= Ying Liu (engineer) =

Chinese electrical engineer

Ying Liu (刘英, born 1977) is a Chinese electrical engineer whose research concerns the design of antennas and antenna arrays with low radar cross section. She is a professor at Xidian University and director of its National Key Laboratory of Radar Detection and Perception.

==Education and career==
Liu is originally from Zhoukou, where she was born in 1977. She was a student at Xidian University, where she received her bachelor's, master's, and doctoral degrees in 1998, 2001, and 2004 respectively.

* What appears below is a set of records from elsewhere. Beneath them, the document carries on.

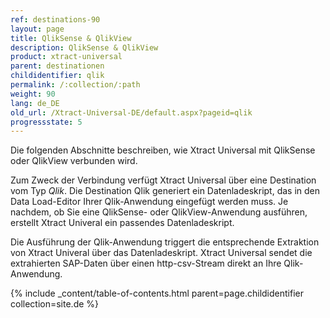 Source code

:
 ```yaml
---
ref: destinations-90
layout: page
title: QlikSense & QlikView
description: QlikSense & QlikView
product: xtract-universal
parent: destinationen
childidentifier: qlik
permalink: /:collection/:path
weight: 90
lang: de_DE
old_url: /Xtract-Universal-DE/default.aspx?pageid=qlik
progressstate: 5
---
```


Die folgenden Abschnitte beschreiben, wie Xtract Universal mit QlikSense oder QlikView verbunden wird.

Zum Zweck der Verbindung verfügt Xtract Universal über eine Destination vom Typ *Qlik*. Die Destination Qlik generiert ein Datenladeskript, das in den Data Load-Editor Ihrer Qlik-Anwendung eingefügt werden muss. Je nachdem, ob Sie eine QlikSense- oder QlikView-Anwendung ausführen, erstellt Xtract Univeral ein passendes Datenladeskript.

Die Ausführung der Qlik-Anwendung triggert die entsprechende Extraktion von Xtract Univeral über das Datenladeskript. Xtract Universal sendet die extrahierten SAP-Daten über einen http-csv-Stream direkt an Ihre Qlik-Anwendung.


{% include _content/table-of-contents.html parent=page.childidentifier collection=site.de %} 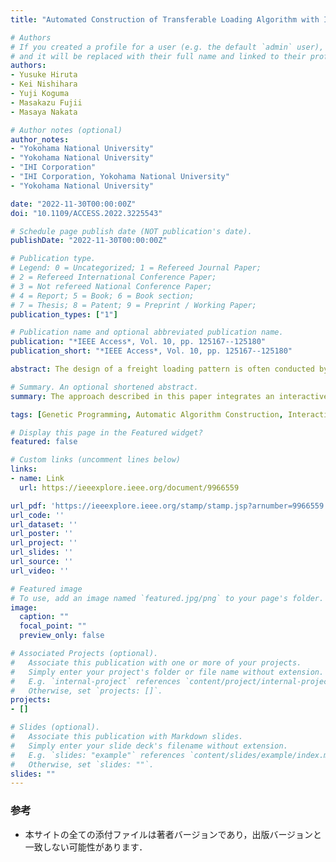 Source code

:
 ```yaml
---
title: "Automated Construction of Transferable Loading Algorithm with Interactive Genetic Programming"

# Authors
# If you created a profile for a user (e.g. the default `admin` user), write the username (folder name) here 
# and it will be replaced with their full name and linked to their profile.
authors:
- Yusuke Hiruta
- Kei Nishihara
- Yuji Koguma
- Masakazu Fujii
- Masaya Nakata

# Author notes (optional)
author_notes:
- "Yokohama National University"
- "Yokohama National University"
- "IHI Corporation"
- "IHI Corporation, Yokohama National University"
- "Yokohama National University"

date: "2022-11-30T00:00:00Z"
doi: "10.1109/ACCESS.2022.3225543"

# Schedule page publish date (NOT publication's date).
publishDate: "2022-11-30T00:00:00Z"

# Publication type.
# Legend: 0 = Uncategorized; 1 = Refereed Journal Paper;
# 2 = Refereed International Conference Paper;
# 3 = Not refereed National Conference Paper;
# 4 = Report; 5 = Book; 6 = Book section;
# 7 = Thesis; 8 = Patent; 9 = Preprint / Working Paper; 
publication_types: ["1"]

# Publication name and optional abbreviated publication name.
publication: "*IEEE Access*, Vol. 10, pp. 125167--125180"
publication_short: "*IEEE Access*, Vol. 10, pp. 125167--125180"

abstract: The design of a freight loading pattern is often conducted by skilled workers, who handle unquantifiable objectives and/or preferences. Our previous study presented an automatic construction technique for loading algorithms using genetic programming-based hyper-heuristics; however, this technique is only applicable to fully quantifiable loading problems. Thus, the approach described in this paper integrates an interactive framework with users into our previous technique to automatically construct algorithms that derive loading patterns adapted to user objectives and/or preferences. Thus, once a loading algorithm has been derived with user interactions, it can be reused to obtain the preferred loading patterns on other problems without any additional interactions. Experimental results show that the proposed algorithm can produce loading algorithms adapted for user preferences under a limit of 50 human interactions. Further, we also show that the derived loading algorithms can be applicable to different loading situations without any additional user interactions. Thus, these observations suggest the benefit of our approaches in reducing the burden placed on skilled workers for practical LPD tasks.

# Summary. An optional shortened abstract.
summary: The approach described in this paper integrates an interactive framework with users into our previous technique to automatically construct algorithms that derive loading patterns adapted to user objectives and/or preferences.

tags: [Genetic Programming, Automatic Algorithm Construction, Interactive Evolutionary Computation, Loading Optimization Problem]

# Display this page in the Featured widget?
featured: false

# Custom links (uncomment lines below)
links:
- name: Link
  url: https://ieeexplore.ieee.org/document/9966559

url_pdf: 'https://ieeexplore.ieee.org/stamp/stamp.jsp?arnumber=9966559'
url_code: ''
url_dataset: ''
url_poster: ''
url_project: ''
url_slides: ''
url_source: ''
url_video: ''

# Featured image
# To use, add an image named `featured.jpg/png` to your page's folder. 
image:
  caption: ""
  focal_point: ""
  preview_only: false

# Associated Projects (optional).
#   Associate this publication with one or more of your projects.
#   Simply enter your project's folder or file name without extension.
#   E.g. `internal-project` references `content/project/internal-project/index.md`.
#   Otherwise, set `projects: []`.
projects:
- []

# Slides (optional).
#   Associate this publication with Markdown slides.
#   Simply enter your slide deck's filename without extension.
#   E.g. `slides: "example"` references `content/slides/example/index.md`.
#   Otherwise, set `slides: ""`.
slides: ""
---
```


### 参考

- 本サイトの全ての添付ファイルは著者バージョンであり，出版バージョンと一致しない可能性があります．
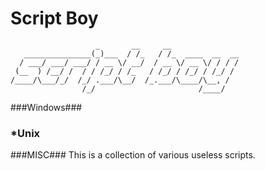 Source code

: # Script Boy #
```
                   _       __     __               
   _______________(_)___  / /_   / /_  ____  __  __
  / ___/ ___/ ___/ / __ \/ __/  / __ \/ __ \/ / / /
 (__  ) /__/ /  / / /_/ / /_   / /_/ / /_/ / /_/ / 
/____/\___/_/  /_/ .___/\__/  /_.___/\____/\__, /  
                /_/                       /____/   

```

###Windows###
### \*Unix ###
###MISC###
This is a collection of various useless scripts.


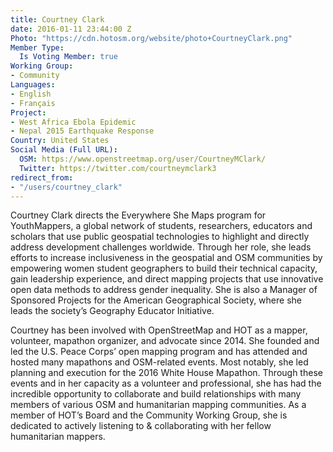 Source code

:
 ```yaml
---
title: Courtney Clark
date: 2016-01-11 23:44:00 Z
Photo: "https://cdn.hotosm.org/website/photo+CourtneyClark.png"
Member Type:
  Is Voting Member: true
Working Group:
- Community
Languages:
- English
- Français
Project:
- West Africa Ebola Epidemic
- Nepal 2015 Earthquake Response
Country: United States
Social Media (Full URL):
  OSM: https://www.openstreetmap.org/user/CourtneyMClark/
  Twitter: https://twitter.com/courtneymclark3
redirect_from:
- "/users/courtney_clark"
---
```


Courtney Clark directs the Everywhere She Maps program for YouthMappers, a global network of students, researchers, educators and scholars that use public geospatial technologies to highlight and directly address development challenges worldwide. Through her role, she leads efforts to increase inclusiveness in the geospatial and OSM communities by empowering women student geographers to build their technical capacity, gain leadership experience, and direct mapping projects that use innovative open data methods to address gender inequality. She is also a Manager of Sponsored Projects for the American Geographical Society, where she leads the society’s Geography Educator Initiative. 

Courtney has been involved with OpenStreetMap and HOT as a mapper, volunteer, mapathon organizer, and advocate since 2014. She founded and led the U.S. Peace Corps’ open mapping program and has attended and hosted many mapathons and OSM-related events. Most notably, she led planning and execution for the 2016 White House Mapathon. Through these events and in her capacity as a volunteer and professional, she has had the incredible opportunity to collaborate and build relationships with many members of various OSM and humanitarian mapping communities. As a member of HOT’s Board and the Community Working Group, she is dedicated to actively listening to & collaborating with her fellow humanitarian mappers.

She joined the faculty of Xidian University in 2004. After postdoctoral research in Korea at Hanyang University, she was promoted to associate professor in 2007, and to full professor in 2010.

==Books==
Liu is a coauthor of the English-language book Antenna Radar Cross Section: Theory and Design (with Yongtao Jia and Shuxi Gong, Springer, 2025). She is also the author of two Chinese-language books, Prediction and Reduction of Antenna Radar Cross Section (Xidian University Press, 2010), and Antennas for Mobile Communication Systems (Electronics Industry Press, 2011).

==Recognition==
Liu was elected as an IEEE Fellow, in the 2025 class of fellows, "for contributions to the development of antennas with low radar cross-section". She is also a Fellow of the Chinese Electronics Society, a Fellow of the China Institute of Communications, and a Fellow of the Institution of Engineering and Technology.